Last week, Parliament finally passed the Fair Work Amendment Bill 2014 – originally introduced nearly 2 years ago in February 2014, but not without some significant amendments from the Senate cross benchers.
In fact, there are only three main areas of the original Bill which survive – changes to break deadlocks in negotiations for a greenfields agreements, changes to prevent unions taking protected industrial action to force an employer to agree to enterprise bargaining and a new requirement for an employer to discuss a refusal to extend parental leave.
Even the changes to greenfields agreements come with a price – the deadlock must now be 6 months, instead of 3 months. And the amendments will be reviewed after 2 years.
Other changes did not get through – such as tweaking of unfair dismissal and transfer of business laws, as well as changes relating to annual leave loading and Individual Flexibility Agreements.
What does it mean?
We examine the changes in detail below:
Click here to view table.
However, the Senate removed a series of other provisions from the Bill.
- Changes to annual leave, so that an employer is not required to pay annual leave loading on termination of employment and that employees do not accrue annual leave while absent on workers compensation. Amongst other things, this means that the current law remains – courtesy Centennial Northern Mining Services Pty Ltd v CFMEU  FCAFC 100 – that where an employee receives annual leave loading when taking annual leave, they are entitled to be paid annual leave loading on unused annual leave on termination of employment.
- Various changes to the Individual Flexibility Agreements – including 13 weeks notice of termination instead of 4 weeks.

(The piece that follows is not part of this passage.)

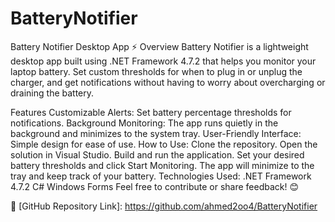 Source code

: ﻿# BatteryNotifier
Battery Notifier Desktop App ⚡ Overview Battery Notifier is a lightweight desktop app built using .NET Framework 4.7.2 that helps you monitor your laptop battery. Set custom thresholds for when to plug in or unplug the charger, and get notifications without having to worry about overcharging or draining the battery.

Features Customizable Alerts: Set battery percentage thresholds for notifications. Background Monitoring: The app runs quietly in the background and minimizes to the system tray. User-Friendly Interface: Simple design for ease of use. How to Use: Clone the repository. Open the solution in Visual Studio. Build and run the application. Set your desired battery thresholds and click Start Monitoring. The app will minimize to the tray and keep track of your battery. Technologies Used: .NET Framework 4.7.2 C# Windows Forms Feel free to contribute or share feedback! 😊

🔗 [GitHub Repository Link]: https://github.com/ahmed2oo4/BatteryNotifier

- An exclusion from the transfer of business provisions where an employee transfers to an associated entity at their own initiative.
- Limits on unions right of entry – including reversing changes the former Labor Government provisions concerning discussions in lunch rooms.
- A power for the Fair Work Commission (FWC) to dismiss an unfair dismissal application without a hearing where the application has no reasonable prospects of success or because the former employee fails to attend, comply with directions or comply with a settlement.
Why is it important?
The main significance of the Act is likely to be for new resources projects and other greenfields sites, with a long lead time – who should be able to utilise the greenfields provisions.
Other than that, the main significance may lie in what was not passed. While it was pragmatic for the Government to do a deal, it has to be observed that the original Bill was modest and stuck closely to the Coalitions pre-election IR policy – which the Government surely had an electoral mandate for. However, given there will be an election in late 2016 (and perhaps even a double dissolution), this does not necessarily mean any future reforms are doomed if the Government is returned.
What happens next?
The Act has not commenced yet – but presumably it won’t be long before it does. In the meantime, there are two other bills still stuck in Parliament:
- the Fair Work (Registered Organisations) Amendment Bill 2014 (increasing accountability of officials of registered organisations)
- the Fair Work Amendment (Bargaining Processes) Bill 2014 – which includes requirement for enterprise bargaining negotiations to include productivity improvements and prevents protected action being taken over excessive claims.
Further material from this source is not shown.